What is computer feedback?
In our digital age, most of us will be well acquainted with the main forms of feedback out computers provide us with. Visual feedback from high definition screens. Audio from multiple sides. Even touch and movement can be used these days to both control various digital devices and to for those computers to supply their output.

Image of headphones and soundwave isolated on a white background.
Audio feedback can come through headphones.

In most computers the ‘visual’ element is the main form of feedback that users depend on. The monitor shows the user the things they are currently working with, and any kind of changes they make appear immediately at the screen. The first thing someone usually does when they want to work with a specific program/file is make sure that it is displayed on the visual representation of the computer, which usually gives a sign that it is active. There are many ways in which the ‘visual element’ will give information about what’s going on in a computer though that information is rarely complete. Then again, people rarely WANT to know everything that’s going on behind the screen. The processing of all the programming language and 0’s and 1’s that rush through a computer are generally not something most people are interested and would probably be awfully confusing for most.
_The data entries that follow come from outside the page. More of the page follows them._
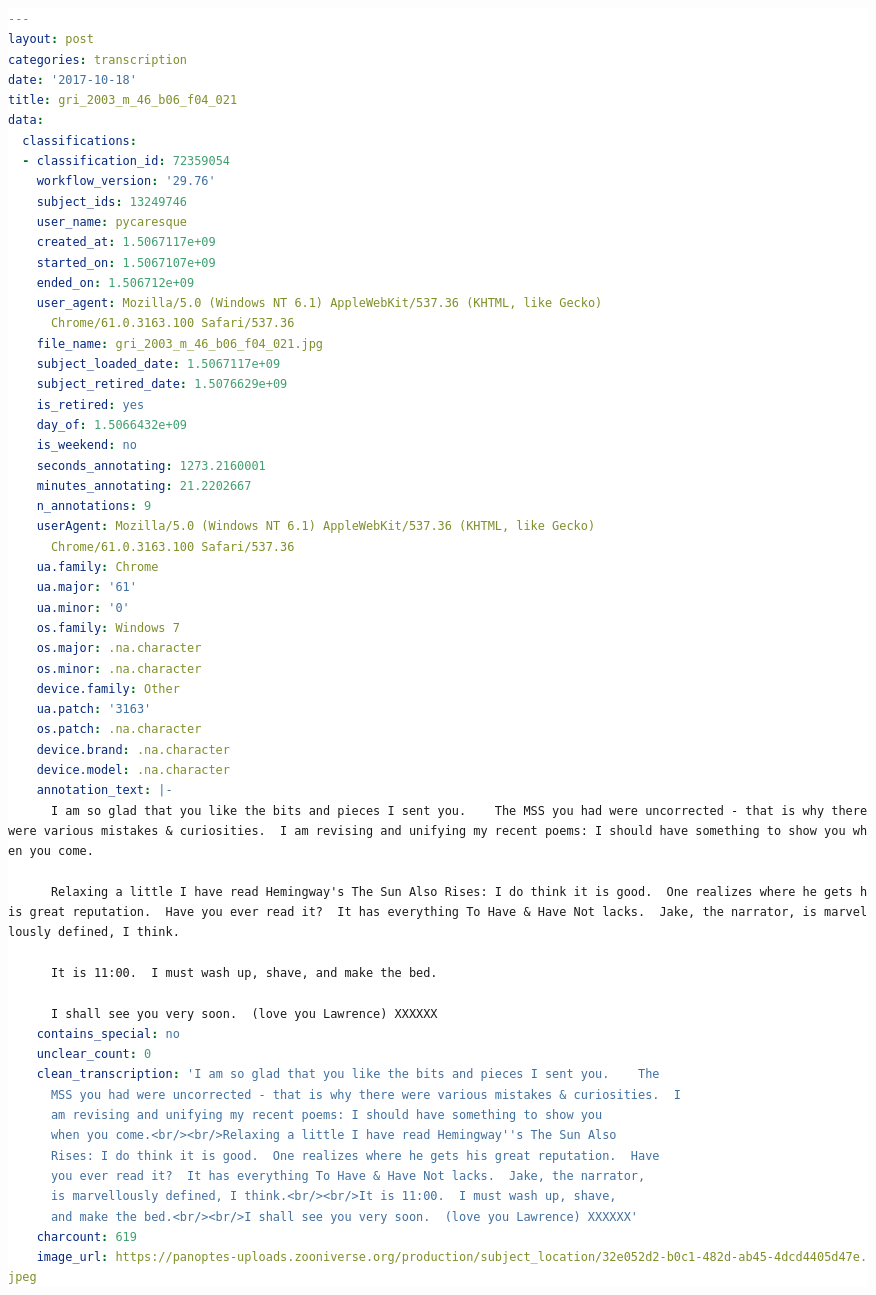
 ```yaml
---
layout: post
categories: transcription
date: '2017-10-18'
title: gri_2003_m_46_b06_f04_021
data:
  classifications:
  - classification_id: 72359054
    workflow_version: '29.76'
    subject_ids: 13249746
    user_name: pycaresque
    created_at: 1.5067117e+09
    started_on: 1.5067107e+09
    ended_on: 1.506712e+09
    user_agent: Mozilla/5.0 (Windows NT 6.1) AppleWebKit/537.36 (KHTML, like Gecko)
      Chrome/61.0.3163.100 Safari/537.36
    file_name: gri_2003_m_46_b06_f04_021.jpg
    subject_loaded_date: 1.5067117e+09
    subject_retired_date: 1.5076629e+09
    is_retired: yes
    day_of: 1.5066432e+09
    is_weekend: no
    seconds_annotating: 1273.2160001
    minutes_annotating: 21.2202667
    n_annotations: 9
    userAgent: Mozilla/5.0 (Windows NT 6.1) AppleWebKit/537.36 (KHTML, like Gecko)
      Chrome/61.0.3163.100 Safari/537.36
    ua.family: Chrome
    ua.major: '61'
    ua.minor: '0'
    os.family: Windows 7
    os.major: .na.character
    os.minor: .na.character
    device.family: Other
    ua.patch: '3163'
    os.patch: .na.character
    device.brand: .na.character
    device.model: .na.character
    annotation_text: |-
      I am so glad that you like the bits and pieces I sent you.    The MSS you had were uncorrected - that is why there were various mistakes & curiosities.  I am revising and unifying my recent poems: I should have something to show you when you come.

      Relaxing a little I have read Hemingway's The Sun Also Rises: I do think it is good.  One realizes where he gets his great reputation.  Have you ever read it?  It has everything To Have & Have Not lacks.  Jake, the narrator, is marvellously defined, I think.

      It is 11:00.  I must wash up, shave, and make the bed.

      I shall see you very soon.  (love you Lawrence) XXXXXX
    contains_special: no
    unclear_count: 0
    clean_transcription: 'I am so glad that you like the bits and pieces I sent you.    The
      MSS you had were uncorrected - that is why there were various mistakes & curiosities.  I
      am revising and unifying my recent poems: I should have something to show you
      when you come.<br/><br/>Relaxing a little I have read Hemingway''s The Sun Also
      Rises: I do think it is good.  One realizes where he gets his great reputation.  Have
      you ever read it?  It has everything To Have & Have Not lacks.  Jake, the narrator,
      is marvellously defined, I think.<br/><br/>It is 11:00.  I must wash up, shave,
      and make the bed.<br/><br/>I shall see you very soon.  (love you Lawrence) XXXXXX'
    charcount: 619
    image_url: https://panoptes-uploads.zooniverse.org/production/subject_location/32e052d2-b0c1-482d-ab45-4dcd4405d47e.jpeg
```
For a part of a computer to be accessible to someone, they don’t necessarily need access to everything that’s happening in a computer. Just to the things the computer is designed to show the user.

Guy standing next to HDTV with game Assasin's Creed showing
Visual feedback comes through TV’s or computer screens.
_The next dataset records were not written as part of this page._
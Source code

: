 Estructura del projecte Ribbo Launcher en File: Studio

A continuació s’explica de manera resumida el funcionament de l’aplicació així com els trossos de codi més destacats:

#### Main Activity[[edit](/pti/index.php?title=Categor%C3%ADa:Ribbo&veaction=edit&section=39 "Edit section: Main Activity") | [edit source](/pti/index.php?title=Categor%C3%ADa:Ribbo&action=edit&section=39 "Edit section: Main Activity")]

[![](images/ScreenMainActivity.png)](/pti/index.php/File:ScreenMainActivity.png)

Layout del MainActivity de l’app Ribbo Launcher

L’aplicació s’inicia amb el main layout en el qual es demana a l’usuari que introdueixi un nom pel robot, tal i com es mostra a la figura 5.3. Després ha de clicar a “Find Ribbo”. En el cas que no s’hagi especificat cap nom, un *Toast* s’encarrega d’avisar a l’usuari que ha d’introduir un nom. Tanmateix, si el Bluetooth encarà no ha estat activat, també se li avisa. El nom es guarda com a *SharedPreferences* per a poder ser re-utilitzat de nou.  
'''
If that is so then how does it work for the internet?
A large majority of the internet pages gives their users similar feedback. Meaning; the internet mostly uses written words and pictures with a few exceptions. People looking at internet pages mostly all use the same programs, ‘browsers’, to access these pages. Meaning; if someone makes a ‘reader’ program for those browsers which is designed to turn all written words (and picture alternatives) into sounds then everyone who has no problems with hearing as well as seeing has a form of computer feedback they can use. The other way around works too (though this is less common). This does not necessarily mean that the pages individually won’t have problems with the way they display things (thus influencing the computer feedback the users get) and animated sites using programs like java are also a problem. On average though a large percentage of the information on the internet can be changed around from one form of feedback (sound) to another (visual) and back. This is at least partially because everyone uses the same programs. If everyone uses the same program for years on end those programs will discover their solutions for accessibility which then again can be used by everyone.

Black playstation controller
This controller gives feedback through motion.

And with Games?
One of the main problems with the accessibility of games is that they are not as limited as the internet. Almost every game will often be its own little program, with its own sort of feedback to the player. This means that programs made for general use to add variety of feedback (like audio reading software) will seldom work. Often a game will in fact come with purposeful limits to the feedback for the player as part of the gameplay (like becoming temporarily ‘blind’ during a car race as a status effect). Alternatives in feedback for the player for the purpose of accessibility would have to be custom made taking into account the gameplay. Then there is the fact that, unlike the internet, rare are the games in which the main percentage of the information the player gains is written text (even if it will still be visual). Creating another form of feedback equal to the visual feedback of an animation or the view of the player moving through a three-dimensional space. This is very hard and oftentimes simply not yet doable. There are many ways to make a game more accessible but when it comes to interchanging one form of computer feedback for another in a non-text based game the limits will show themselves fast. Of course, if the designer is dedicated there is really no reason there could not be some ways around that. But the fact stays that most ready-made general accessibility programs that add one kind of feedback according to another won’t work because the nature of games makes them ‘their own little programs’ and incompatible unless tailored to those programs.